The interface is responsive and should work well on mobile devices. It also has the prerequisite manifest/icon file, so it can be added to the home screen if desired.
The interface has been configured with create-react-app and react-app-rewired so the build can customized for the target device. The large artefacts are gzipped and source maps and service worker are excluded from the production build.
You will find the interface code in the ./interface directory. Change to this directory with your bash shell (or Git Bash) and use the standard commands you would with any react app built with create-react-app:
**NB: The build command will also delete the previously built interface (the ./data/www directory) and replace it with the freshly built one, ready for upload to the device.**
The endpoint root path can be found in Endpoint.js (./interface/src/constants/). This needs to be the root URL of the device running the back end, for example "http://192.168.0.6".
CORS can be enabled on the back end by uncommenting the -D ENABLE_CORS build flag in platformio.ini and re-deploying.
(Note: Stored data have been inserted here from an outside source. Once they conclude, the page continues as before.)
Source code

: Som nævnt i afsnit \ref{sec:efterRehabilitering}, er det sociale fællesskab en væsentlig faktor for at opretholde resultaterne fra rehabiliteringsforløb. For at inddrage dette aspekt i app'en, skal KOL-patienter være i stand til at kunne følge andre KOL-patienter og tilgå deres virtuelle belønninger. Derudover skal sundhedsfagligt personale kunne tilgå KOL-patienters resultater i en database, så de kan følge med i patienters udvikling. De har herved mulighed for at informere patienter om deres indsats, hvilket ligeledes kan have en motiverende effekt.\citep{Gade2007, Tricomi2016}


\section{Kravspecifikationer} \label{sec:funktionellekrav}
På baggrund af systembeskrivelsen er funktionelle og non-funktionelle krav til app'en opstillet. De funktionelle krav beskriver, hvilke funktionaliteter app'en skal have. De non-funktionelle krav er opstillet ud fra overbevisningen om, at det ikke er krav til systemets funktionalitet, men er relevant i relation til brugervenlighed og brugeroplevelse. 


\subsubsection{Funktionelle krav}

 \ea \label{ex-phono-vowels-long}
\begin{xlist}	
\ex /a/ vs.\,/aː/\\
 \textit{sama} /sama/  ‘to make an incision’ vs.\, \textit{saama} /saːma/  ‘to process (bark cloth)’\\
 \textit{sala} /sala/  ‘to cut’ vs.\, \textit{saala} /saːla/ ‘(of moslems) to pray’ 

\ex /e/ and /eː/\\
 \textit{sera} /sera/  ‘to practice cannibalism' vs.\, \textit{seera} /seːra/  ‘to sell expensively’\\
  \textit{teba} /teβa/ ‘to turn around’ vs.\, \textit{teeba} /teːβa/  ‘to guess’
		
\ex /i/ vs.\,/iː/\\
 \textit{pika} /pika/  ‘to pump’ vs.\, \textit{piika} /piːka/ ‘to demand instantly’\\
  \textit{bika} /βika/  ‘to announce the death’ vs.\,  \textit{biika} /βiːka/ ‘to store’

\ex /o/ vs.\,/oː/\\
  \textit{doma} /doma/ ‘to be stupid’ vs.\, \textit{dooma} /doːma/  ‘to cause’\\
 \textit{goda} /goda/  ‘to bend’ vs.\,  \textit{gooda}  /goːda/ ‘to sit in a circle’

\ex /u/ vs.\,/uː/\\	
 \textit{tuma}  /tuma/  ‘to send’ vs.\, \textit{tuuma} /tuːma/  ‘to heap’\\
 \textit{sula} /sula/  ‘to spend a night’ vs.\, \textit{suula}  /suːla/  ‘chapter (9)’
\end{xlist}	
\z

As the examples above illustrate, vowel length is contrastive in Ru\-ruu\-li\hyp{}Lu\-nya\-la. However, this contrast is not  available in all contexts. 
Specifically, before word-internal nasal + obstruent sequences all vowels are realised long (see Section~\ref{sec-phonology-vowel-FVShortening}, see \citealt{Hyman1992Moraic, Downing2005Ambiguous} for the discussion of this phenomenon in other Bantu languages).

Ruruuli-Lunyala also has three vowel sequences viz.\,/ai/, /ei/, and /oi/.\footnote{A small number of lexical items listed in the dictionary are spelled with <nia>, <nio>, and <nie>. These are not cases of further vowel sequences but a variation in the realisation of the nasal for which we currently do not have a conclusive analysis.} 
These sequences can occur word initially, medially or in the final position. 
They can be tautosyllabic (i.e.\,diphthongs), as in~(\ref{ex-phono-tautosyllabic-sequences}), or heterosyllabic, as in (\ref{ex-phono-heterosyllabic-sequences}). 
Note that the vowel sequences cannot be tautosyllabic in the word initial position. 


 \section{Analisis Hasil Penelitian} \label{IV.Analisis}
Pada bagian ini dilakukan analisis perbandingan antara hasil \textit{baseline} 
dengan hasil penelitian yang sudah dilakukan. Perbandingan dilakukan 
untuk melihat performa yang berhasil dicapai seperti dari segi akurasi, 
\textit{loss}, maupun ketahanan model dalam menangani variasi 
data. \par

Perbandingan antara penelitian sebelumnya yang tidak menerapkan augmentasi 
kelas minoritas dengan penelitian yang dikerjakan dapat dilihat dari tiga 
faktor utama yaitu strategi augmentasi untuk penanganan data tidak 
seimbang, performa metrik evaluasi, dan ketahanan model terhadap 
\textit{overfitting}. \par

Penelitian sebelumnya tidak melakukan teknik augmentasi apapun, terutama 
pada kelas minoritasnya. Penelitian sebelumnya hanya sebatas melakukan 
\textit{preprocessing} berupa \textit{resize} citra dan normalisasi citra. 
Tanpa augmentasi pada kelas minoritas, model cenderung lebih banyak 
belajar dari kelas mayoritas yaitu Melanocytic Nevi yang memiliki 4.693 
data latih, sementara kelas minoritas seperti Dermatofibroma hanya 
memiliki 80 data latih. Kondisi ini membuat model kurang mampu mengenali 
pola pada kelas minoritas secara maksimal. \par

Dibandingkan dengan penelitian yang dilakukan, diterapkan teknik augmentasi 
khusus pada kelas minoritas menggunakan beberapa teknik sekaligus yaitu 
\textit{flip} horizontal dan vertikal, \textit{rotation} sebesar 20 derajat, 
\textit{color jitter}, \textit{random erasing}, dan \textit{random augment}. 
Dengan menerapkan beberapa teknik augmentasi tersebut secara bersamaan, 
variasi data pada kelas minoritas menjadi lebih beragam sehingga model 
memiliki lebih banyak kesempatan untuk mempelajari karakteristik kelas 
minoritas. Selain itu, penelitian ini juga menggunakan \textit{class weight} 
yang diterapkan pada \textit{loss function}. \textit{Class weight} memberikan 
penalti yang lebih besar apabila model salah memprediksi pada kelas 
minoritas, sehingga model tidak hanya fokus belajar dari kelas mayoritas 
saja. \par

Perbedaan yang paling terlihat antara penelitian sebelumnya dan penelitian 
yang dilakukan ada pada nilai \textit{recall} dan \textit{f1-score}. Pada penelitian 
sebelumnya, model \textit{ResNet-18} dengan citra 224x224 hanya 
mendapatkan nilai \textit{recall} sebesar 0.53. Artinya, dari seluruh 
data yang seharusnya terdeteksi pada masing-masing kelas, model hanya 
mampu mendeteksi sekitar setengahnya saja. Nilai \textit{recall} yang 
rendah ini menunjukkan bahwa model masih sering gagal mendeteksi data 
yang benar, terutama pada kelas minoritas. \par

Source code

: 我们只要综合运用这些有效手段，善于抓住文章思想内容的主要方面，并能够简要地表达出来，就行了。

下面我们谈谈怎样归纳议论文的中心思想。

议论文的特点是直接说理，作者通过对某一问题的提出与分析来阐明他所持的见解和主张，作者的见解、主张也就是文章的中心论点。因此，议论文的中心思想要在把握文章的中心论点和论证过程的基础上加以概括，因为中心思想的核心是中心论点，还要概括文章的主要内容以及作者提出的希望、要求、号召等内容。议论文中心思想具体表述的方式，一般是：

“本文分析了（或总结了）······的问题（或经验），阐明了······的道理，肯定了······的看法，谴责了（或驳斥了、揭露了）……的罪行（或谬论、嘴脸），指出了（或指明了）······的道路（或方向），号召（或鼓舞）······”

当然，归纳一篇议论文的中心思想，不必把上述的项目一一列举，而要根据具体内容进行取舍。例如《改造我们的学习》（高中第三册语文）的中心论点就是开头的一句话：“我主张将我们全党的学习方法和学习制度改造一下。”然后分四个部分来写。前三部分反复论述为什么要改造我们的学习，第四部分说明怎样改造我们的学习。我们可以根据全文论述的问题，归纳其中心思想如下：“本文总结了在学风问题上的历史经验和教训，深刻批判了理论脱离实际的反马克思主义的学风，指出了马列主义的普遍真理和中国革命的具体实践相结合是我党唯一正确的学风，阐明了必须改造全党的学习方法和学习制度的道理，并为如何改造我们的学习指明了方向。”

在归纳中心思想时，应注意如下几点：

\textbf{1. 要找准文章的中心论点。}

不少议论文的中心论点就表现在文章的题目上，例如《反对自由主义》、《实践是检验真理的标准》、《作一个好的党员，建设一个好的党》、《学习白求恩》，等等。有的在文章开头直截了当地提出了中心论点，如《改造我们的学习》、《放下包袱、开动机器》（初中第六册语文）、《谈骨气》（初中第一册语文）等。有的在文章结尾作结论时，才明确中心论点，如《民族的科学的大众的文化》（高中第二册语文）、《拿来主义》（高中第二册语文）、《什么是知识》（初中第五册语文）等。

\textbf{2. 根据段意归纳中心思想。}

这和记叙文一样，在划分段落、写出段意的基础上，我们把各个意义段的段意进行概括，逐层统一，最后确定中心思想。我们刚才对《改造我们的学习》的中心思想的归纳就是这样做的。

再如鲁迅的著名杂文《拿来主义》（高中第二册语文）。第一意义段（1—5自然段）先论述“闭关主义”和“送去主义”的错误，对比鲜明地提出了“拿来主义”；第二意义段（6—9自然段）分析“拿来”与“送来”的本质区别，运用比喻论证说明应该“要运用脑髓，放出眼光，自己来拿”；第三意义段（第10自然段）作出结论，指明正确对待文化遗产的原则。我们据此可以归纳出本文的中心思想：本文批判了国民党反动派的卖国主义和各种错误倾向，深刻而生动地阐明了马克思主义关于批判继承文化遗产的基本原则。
Standard configuration settings, such as build flags, libraries and device configuration can be found in platformio.ini. See the [PlatformIO docs](http://docs.platformio.org/en/latest/projectconf.html) for full details on what you can do with this.
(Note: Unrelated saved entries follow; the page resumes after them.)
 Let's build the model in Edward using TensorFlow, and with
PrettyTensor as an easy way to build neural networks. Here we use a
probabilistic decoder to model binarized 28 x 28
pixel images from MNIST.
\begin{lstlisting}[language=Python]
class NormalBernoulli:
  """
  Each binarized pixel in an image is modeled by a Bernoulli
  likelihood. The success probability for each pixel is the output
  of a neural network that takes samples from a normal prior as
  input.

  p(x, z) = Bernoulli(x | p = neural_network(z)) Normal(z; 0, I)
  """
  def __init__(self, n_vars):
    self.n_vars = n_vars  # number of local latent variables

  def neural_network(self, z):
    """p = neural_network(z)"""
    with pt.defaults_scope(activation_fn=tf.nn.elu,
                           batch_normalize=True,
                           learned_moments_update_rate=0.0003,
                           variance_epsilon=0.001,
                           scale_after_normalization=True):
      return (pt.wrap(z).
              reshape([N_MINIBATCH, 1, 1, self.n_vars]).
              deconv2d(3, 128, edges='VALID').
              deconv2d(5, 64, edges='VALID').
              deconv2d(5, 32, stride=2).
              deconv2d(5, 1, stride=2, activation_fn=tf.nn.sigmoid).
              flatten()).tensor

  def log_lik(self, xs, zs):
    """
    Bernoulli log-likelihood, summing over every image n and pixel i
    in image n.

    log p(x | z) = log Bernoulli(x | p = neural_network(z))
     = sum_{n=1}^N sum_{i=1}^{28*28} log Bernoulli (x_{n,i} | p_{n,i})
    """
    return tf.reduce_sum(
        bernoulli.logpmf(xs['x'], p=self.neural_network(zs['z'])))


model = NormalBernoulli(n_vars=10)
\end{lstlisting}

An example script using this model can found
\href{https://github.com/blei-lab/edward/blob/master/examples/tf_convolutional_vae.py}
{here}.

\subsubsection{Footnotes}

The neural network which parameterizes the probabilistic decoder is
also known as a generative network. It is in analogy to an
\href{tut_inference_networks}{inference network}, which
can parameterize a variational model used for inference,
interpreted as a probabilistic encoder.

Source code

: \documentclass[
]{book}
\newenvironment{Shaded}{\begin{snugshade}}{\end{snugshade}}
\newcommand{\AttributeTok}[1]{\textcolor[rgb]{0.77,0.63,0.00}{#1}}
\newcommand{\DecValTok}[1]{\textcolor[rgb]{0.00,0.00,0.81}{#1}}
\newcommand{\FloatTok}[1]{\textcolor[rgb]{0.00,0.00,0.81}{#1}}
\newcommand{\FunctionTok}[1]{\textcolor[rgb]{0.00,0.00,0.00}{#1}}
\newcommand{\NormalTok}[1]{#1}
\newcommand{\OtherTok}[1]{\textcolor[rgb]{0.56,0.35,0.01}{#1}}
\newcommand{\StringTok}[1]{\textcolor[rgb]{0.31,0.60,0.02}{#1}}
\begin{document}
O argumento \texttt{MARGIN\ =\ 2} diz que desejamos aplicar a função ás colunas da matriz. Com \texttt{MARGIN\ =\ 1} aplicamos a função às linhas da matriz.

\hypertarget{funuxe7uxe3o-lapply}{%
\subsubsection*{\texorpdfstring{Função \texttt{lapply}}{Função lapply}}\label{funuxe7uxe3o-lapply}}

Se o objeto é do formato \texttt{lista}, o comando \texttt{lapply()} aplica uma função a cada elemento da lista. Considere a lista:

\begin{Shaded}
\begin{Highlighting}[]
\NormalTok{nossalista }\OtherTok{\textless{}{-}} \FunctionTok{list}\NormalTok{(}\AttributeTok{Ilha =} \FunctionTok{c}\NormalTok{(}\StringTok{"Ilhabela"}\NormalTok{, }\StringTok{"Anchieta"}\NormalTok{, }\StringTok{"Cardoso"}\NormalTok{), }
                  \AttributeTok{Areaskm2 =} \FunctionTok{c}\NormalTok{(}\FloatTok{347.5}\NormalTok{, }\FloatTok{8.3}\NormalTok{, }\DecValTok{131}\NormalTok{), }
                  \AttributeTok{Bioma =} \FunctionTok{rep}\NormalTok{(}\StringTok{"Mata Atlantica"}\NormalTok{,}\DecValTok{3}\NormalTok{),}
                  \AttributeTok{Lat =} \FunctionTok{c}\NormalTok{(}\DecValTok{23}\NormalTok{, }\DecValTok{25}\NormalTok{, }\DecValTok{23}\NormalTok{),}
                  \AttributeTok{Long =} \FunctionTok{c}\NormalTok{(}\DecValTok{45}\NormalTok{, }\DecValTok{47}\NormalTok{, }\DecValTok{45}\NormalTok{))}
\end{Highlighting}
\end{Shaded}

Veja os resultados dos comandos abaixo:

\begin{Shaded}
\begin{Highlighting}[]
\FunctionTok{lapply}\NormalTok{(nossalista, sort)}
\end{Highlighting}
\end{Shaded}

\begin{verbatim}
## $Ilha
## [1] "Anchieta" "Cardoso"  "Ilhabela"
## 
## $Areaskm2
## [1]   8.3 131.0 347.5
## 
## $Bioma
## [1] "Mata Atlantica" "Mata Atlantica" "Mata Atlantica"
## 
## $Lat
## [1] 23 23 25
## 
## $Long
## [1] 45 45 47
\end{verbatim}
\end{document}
By default, the target device is "esp12e". This is a common ESP8266 variant with 4mb of flash though any device with at least 2mb of flash should be fine. The settings configure the interface to upload via serial by default, you can change the upload mechanism to OTA by uncommenting the relevant lines.
As well as containing the interface, the SPIFFS image (in the ./data folder) contains a JSON settings file for each of the configurable features. The config files can be found in the ./data/config directory:
The back end is a set of REST endpoints hosted by a ([ESPAsyncWebServer](https://github.com/me-no-dev/ESPAsyncWebServer)) instance. The source is split up by feature, for example ([WiFiScanner.h](src/WiFiScanner.h)) implements the end points for scanning for available networks.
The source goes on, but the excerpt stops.